Congress should immediately impeach Trump for violating a clause so serious that in 1810, a constitutional amendment stripping the citizenship from anyone receiving a foreign emolument fell one state short of ratification.  That state chose not to ratify the amendment because legislators found it redundant given the existing Foreign Emoluments Clause.  The potential for the president to be corrupted by foreign actors – or in any way be subject to a conflict of interest that causes the president to act without regard for the country’s best interest – greatly worried our Founders (see Federalist No. 22).  We should not take this impeachable offense lightly.

2. Domestic Emoluments Clause

Article 2, Section 2, Clause 7: “The President shall, at stated Times, receive for his Services, a Compensation, which shall neither be encreased [sic] nor diminished during the Period for which he shall have been elected, and he shall not receive within that Period any other Emolument from the United States, or any of them.”

In other words, the president’s compensation for his duties may not exceed the predefined presidential salary.  The president cannot receive any other emoluments from the government, thus preventing government officials at the federal and state level from tapping department or local coffers to buy favor with the president, causing the president to be biased in favor of certain states (much in the same way the Foreign Emoluments Clause seeks to prevent the president from being biased towards foreign interests).

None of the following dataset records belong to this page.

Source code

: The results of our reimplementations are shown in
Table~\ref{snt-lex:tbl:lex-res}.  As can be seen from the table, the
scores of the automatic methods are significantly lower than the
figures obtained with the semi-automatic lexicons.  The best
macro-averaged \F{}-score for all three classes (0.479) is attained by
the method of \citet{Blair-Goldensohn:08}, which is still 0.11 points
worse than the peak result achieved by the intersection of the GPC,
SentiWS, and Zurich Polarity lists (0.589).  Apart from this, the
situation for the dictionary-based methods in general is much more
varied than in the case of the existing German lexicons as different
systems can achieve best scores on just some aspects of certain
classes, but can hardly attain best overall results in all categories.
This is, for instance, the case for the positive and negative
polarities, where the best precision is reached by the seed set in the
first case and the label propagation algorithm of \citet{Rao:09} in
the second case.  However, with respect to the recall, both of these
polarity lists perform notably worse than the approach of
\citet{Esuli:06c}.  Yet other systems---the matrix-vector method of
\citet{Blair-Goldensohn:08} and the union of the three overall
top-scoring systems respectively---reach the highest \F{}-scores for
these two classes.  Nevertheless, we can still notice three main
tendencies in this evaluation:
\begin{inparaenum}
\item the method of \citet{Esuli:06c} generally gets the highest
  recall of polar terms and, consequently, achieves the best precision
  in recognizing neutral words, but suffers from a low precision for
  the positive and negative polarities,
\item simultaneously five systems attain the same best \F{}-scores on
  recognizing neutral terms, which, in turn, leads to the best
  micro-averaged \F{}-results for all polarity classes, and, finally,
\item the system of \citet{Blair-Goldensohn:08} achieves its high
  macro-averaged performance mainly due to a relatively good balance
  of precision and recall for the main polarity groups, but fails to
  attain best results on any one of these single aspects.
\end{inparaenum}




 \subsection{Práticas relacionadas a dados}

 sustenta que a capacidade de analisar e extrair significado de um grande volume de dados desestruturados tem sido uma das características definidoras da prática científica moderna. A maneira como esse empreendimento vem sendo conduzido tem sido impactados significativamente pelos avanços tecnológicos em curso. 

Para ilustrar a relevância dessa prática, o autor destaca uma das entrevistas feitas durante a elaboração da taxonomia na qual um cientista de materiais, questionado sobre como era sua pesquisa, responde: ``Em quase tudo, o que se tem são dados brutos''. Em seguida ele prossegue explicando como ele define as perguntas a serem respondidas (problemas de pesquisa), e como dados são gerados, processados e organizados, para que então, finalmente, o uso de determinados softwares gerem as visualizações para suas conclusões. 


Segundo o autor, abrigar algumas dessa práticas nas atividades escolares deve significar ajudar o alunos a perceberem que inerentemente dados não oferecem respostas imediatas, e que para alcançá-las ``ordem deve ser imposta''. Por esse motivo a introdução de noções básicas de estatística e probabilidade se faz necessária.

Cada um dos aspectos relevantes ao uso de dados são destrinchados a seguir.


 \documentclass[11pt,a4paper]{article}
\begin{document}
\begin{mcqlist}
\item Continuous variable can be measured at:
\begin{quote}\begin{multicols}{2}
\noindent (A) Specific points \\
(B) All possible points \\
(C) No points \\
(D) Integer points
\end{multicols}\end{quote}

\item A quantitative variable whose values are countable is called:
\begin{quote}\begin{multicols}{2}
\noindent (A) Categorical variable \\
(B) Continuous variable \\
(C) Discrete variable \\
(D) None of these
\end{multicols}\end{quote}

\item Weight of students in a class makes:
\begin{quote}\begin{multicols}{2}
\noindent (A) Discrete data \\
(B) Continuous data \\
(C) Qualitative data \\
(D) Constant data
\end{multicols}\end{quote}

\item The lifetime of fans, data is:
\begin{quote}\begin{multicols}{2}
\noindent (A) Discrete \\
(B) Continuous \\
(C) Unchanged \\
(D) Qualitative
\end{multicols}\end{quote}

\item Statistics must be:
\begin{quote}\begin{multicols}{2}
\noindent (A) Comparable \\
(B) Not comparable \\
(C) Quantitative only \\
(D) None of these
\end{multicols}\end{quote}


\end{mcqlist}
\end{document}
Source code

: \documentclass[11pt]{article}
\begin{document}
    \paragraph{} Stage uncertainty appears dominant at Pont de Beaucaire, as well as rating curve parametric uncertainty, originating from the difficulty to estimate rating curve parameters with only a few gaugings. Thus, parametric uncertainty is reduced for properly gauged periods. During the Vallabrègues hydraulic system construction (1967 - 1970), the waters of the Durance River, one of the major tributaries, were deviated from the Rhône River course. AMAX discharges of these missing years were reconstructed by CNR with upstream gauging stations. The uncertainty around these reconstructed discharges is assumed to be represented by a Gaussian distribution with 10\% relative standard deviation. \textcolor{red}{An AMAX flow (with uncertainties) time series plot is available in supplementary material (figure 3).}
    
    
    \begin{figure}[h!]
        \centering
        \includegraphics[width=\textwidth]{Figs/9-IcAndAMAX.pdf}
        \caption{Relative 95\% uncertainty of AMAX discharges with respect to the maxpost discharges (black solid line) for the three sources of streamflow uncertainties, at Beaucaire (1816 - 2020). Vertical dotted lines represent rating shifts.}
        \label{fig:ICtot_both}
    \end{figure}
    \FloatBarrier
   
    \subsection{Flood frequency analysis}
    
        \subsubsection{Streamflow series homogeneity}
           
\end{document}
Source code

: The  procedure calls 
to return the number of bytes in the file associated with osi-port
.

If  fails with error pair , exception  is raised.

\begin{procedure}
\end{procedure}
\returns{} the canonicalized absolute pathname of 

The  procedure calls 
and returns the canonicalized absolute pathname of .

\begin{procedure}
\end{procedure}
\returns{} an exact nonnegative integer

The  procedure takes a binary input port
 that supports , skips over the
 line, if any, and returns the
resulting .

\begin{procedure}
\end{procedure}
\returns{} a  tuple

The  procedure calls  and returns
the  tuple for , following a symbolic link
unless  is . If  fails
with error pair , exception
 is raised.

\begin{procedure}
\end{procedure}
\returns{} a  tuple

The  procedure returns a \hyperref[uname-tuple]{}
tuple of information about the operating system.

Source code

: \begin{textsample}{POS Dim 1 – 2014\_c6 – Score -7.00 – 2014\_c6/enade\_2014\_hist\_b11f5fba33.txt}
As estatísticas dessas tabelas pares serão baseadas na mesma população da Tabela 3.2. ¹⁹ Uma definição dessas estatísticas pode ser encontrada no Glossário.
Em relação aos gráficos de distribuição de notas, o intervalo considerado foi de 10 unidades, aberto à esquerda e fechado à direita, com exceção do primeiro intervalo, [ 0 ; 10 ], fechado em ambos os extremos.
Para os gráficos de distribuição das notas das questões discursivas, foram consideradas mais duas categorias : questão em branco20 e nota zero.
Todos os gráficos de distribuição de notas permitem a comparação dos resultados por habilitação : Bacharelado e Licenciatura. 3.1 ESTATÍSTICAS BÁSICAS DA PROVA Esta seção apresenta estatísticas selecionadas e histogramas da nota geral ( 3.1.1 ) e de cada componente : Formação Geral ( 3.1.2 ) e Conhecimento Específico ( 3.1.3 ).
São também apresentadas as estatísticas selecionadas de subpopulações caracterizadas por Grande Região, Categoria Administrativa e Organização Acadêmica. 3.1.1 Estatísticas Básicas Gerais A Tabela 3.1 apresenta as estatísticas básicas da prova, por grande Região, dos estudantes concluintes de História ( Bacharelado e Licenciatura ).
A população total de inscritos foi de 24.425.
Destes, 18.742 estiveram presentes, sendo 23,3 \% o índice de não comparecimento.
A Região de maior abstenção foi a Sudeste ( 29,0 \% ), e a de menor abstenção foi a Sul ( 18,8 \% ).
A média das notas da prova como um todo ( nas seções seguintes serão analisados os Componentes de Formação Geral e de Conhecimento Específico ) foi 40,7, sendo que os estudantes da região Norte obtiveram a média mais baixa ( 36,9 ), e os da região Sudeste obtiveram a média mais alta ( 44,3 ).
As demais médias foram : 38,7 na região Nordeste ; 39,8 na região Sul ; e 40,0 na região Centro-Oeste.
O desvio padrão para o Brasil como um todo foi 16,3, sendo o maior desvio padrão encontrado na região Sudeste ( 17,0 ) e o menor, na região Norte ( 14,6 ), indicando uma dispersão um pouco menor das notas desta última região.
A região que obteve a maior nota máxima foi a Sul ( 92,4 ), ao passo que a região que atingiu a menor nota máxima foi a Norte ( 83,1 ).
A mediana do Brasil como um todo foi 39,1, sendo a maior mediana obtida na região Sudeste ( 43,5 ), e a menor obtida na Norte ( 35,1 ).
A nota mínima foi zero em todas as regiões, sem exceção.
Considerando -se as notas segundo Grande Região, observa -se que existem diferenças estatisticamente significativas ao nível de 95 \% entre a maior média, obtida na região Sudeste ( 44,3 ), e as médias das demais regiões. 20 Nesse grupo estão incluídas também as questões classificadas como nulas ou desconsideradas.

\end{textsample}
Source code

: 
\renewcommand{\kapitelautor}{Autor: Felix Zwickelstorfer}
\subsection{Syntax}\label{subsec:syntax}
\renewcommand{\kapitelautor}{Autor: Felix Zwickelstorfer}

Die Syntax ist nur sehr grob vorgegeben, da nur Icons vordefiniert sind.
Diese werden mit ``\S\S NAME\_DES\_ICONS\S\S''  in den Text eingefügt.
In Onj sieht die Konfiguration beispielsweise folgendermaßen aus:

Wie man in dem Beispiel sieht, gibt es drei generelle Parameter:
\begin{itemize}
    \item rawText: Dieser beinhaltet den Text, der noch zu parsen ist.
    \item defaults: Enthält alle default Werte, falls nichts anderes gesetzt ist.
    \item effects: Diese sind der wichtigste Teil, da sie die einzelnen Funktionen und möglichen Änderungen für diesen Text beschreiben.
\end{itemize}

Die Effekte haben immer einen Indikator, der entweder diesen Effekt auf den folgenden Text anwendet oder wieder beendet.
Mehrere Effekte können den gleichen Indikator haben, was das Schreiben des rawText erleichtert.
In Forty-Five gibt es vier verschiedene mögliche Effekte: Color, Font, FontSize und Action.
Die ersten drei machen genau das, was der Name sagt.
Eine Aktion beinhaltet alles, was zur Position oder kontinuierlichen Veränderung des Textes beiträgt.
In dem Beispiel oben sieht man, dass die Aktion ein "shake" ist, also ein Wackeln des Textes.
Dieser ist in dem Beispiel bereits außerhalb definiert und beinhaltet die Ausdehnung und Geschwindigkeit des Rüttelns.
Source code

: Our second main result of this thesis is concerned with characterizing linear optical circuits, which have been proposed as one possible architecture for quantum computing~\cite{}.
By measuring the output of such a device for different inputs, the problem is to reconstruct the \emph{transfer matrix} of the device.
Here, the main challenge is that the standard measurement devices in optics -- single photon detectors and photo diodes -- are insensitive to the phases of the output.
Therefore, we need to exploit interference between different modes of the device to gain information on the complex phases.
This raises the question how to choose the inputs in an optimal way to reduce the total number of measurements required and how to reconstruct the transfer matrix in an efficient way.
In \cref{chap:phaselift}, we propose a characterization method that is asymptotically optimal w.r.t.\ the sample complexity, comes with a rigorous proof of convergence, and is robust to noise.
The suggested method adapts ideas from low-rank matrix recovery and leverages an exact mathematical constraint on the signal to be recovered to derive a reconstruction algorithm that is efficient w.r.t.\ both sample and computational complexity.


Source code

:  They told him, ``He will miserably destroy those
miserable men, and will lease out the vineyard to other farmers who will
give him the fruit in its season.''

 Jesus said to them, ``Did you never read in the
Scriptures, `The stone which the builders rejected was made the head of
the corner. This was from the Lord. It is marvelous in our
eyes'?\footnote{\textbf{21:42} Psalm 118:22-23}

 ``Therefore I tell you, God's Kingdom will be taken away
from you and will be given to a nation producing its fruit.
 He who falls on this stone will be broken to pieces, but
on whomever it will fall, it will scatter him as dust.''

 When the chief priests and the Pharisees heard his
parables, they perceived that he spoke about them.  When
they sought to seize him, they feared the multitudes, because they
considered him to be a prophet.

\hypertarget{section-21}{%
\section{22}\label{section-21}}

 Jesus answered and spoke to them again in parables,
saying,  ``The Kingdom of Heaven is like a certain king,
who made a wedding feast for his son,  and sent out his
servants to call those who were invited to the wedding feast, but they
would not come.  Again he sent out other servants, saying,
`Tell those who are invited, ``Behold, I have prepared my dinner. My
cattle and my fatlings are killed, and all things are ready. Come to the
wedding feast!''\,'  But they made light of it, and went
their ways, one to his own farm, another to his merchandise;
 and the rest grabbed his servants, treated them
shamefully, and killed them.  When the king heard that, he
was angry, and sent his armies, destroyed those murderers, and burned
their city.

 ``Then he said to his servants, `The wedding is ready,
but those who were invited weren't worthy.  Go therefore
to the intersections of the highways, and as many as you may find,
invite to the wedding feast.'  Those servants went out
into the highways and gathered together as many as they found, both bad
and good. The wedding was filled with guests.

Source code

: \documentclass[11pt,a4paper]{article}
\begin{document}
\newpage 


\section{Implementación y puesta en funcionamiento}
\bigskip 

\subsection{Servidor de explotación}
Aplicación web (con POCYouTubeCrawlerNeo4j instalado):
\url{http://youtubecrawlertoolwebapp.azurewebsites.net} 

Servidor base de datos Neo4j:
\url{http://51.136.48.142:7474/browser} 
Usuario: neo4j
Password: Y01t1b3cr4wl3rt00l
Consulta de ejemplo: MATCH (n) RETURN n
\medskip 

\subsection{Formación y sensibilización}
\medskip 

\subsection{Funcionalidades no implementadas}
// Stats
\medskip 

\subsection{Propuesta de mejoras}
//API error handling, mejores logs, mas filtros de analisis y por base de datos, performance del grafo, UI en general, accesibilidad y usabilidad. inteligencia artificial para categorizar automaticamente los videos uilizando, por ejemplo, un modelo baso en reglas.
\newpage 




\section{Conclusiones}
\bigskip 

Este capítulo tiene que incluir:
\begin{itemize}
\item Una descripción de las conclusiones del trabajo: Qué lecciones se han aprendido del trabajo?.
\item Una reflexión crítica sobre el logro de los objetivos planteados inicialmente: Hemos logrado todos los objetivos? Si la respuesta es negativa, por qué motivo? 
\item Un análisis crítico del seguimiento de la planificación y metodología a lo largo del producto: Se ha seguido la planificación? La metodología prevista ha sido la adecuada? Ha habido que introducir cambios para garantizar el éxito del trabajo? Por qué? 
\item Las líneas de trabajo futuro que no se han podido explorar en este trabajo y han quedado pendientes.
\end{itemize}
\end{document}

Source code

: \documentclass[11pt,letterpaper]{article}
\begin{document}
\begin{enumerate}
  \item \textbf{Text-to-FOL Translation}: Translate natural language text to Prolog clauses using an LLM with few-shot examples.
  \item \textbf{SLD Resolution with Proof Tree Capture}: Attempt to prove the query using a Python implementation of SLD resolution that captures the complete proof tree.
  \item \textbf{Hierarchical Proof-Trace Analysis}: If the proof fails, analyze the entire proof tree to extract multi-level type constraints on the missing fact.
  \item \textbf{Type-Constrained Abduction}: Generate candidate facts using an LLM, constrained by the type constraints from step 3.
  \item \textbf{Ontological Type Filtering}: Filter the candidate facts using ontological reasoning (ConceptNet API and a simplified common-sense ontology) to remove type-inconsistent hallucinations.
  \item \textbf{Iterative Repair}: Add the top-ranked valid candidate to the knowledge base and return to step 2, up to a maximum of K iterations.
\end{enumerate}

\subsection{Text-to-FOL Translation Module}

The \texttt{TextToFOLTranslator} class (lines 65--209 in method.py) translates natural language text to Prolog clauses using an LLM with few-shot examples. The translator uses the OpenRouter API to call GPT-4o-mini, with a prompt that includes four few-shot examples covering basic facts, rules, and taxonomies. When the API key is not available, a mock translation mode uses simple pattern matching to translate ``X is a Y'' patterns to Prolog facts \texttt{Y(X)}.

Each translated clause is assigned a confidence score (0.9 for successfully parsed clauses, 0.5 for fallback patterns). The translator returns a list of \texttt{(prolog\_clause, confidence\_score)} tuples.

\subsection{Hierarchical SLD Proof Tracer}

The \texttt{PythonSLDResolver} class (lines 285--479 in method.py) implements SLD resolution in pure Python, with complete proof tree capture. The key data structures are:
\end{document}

Steven Mnuchin (Secretary of the Treasury), Linda McMahon (who heads the Small Business Administration), and Gary Cohn (economic adviser) all call the Trump DC hotel home during the work week.  They are paid by the government; they use that pay to live in the Trump Hotel; Donald Trump has a financial stake in the Trump Hotel and profits from each dollar spent in the hotel.  Therefore, Trump receives an emolument from the United States above and beyond his presidential salary (and also unfairly increases the demand for his hotel because patrons may stay there – and be tempted to pay more – in hopes of spotting Trump or a cabinet secretary).  Impeach Trump for this constitutional infringement.

3. Obstruction of Justice

Donald Trump fired then-FBI Director James Comey because he “faced great pressure because of Russia,” which he figured had been “taken off” by dismissing the actor leading the Trump-Russia investigation (to boot: He gave this reasoning to Russia officials).

Comey’s firing occurred not long after Trump begged Comey to stop investigating Michael T. Flynn, former National Security Adviser.  “Let this go,” pleaded Trump, “he is a good guy.”  Furthermore, Trump had reportedly grown ever-more incensed that Comey refused to support Trump’s obviously false allegation that President Barack Obama wiretapped him.  Trump repeatedly asked for Comey’s sworn allegiance, which Comey – having sworn his loyalty to the Constitution, not a fallible politician – refused to give.  This, too, angered Trump and, combined with Comey’s devout interest in the Trump-Russia investigation (rather than identifying administration leakers), led Trump to fire the director.

Clearly, doing so represents obstruction of justice: Infuriated that Comey would not back down from the Trump-Russia investigation, drop the FBI’s investigation into Flynn, or swear loyalty to the president, Trump attempted to kill the probe by removing its head.  This obstruction well aligns with earlier administration actions:

  • The Trump administration selectively leaked classified information to Devin Nunes, who originally headed the House investigation into Russia’s 2016 influence, which Nunes then leaked to the press and public, hoping to stall the investigation. Nunes had to recuse himself.
  • Trump and his aides tried to block former acting Attorney General Sally Yates (whom Trump fired) from testifying before Congress. Yates, as would be revealed, cautioned Trump that Russians had compromised Flynn; Trump ignored those warnings and kept Flynn in the White House.  Naturally, Trump didn’t want such damaging information to be revealed, so he tried to block Yates from sharing her story with Congress and the American people.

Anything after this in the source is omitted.